Sequencing analysis of GALT gene identified at least one variant in each of the 72 alleles of the 36 non related patients. Fourteen different sequence variations were identified, being c.563A>G (p.Gln188Arg) (24/72) and c.855G>T (p.Lys285Asn) (9/72) the two most frequent pathogenic variants detected. D2 allele was found in 18/72 alleles, always in trans with a known pathogenic variant. Two patients were heterozygous for c.512T>C (p.Phe171Ser) and also for c.876G>A (p.Thr292=) and c.945T>C (p.His315=), which has been described previously [31]. In patient 17, molecular analysis of its parents confirmed that the three sequence variations were located on the same chromosome.

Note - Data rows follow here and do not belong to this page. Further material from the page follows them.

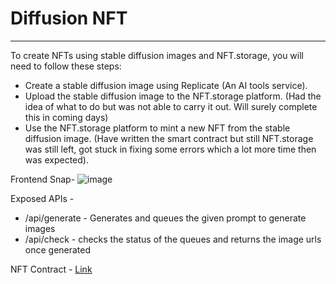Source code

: # Diffusion NFT

---

To create NFTs using stable diffusion images and NFT.storage, you will need to follow these steps:

- Create a stable diffusion image using Replicate (An AI tools service).
- Upload the stable diffusion image to the NFT.storage platform. (Had the idea of what to do but was not able to carry it out. Will surely complete this in coming days)
- Use the NFT.storage platform to mint a new NFT from the stable diffusion image. (Have written the smart contract but still NFT.storage was still left, got stuck in fixing some errors which a lot more time then was expected).

Frontend Snap-
![image](https://user-images.githubusercontent.com/76066586/205475810-84f81591-4c19-4b92-a69d-73dfb36a2629.png)

Exposed APIs -

- /api/generate - Generates and queues the given prompt to generate images
- /api/check - checks the status of the queues and returns the image urls once generated

NFT Contract - [Link](packages/backend/contracts/DiffusionNFT.sol)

In two patients, sequencing of the complete coding region of the GALT gene revealed D2 variant in homozygous state. These individuals would be predicted to have approximately half the normal GALT enzyme activity. However, their GALT activities were 3.3 and 5.5 μmol/h/g Hb, both values more consistent with C/D2 genotypes. Molecular analysis identified one of the parents of each patient as carrier of D2 allele, whereas the other resulted negative, thus the presence of a GALT deletion was suspected in both patients. This condition was confirmed with a duplex PCR and by sequencing of the deletion breakpoints. The rearrangement found in these two patients corresponded to the one already described [29], a 5458 bp deletion covering exons 1 to 11 with the inclusion of a 117 bp sequence from exon 8 to intron 8 region, and a 12 bp sequence of unknown origin. Afterwards, DNA sample of a patient with undetectable GALT activity failed to amplify. Then, a homozygous gene deletion was suspected, which was confirmed as described below.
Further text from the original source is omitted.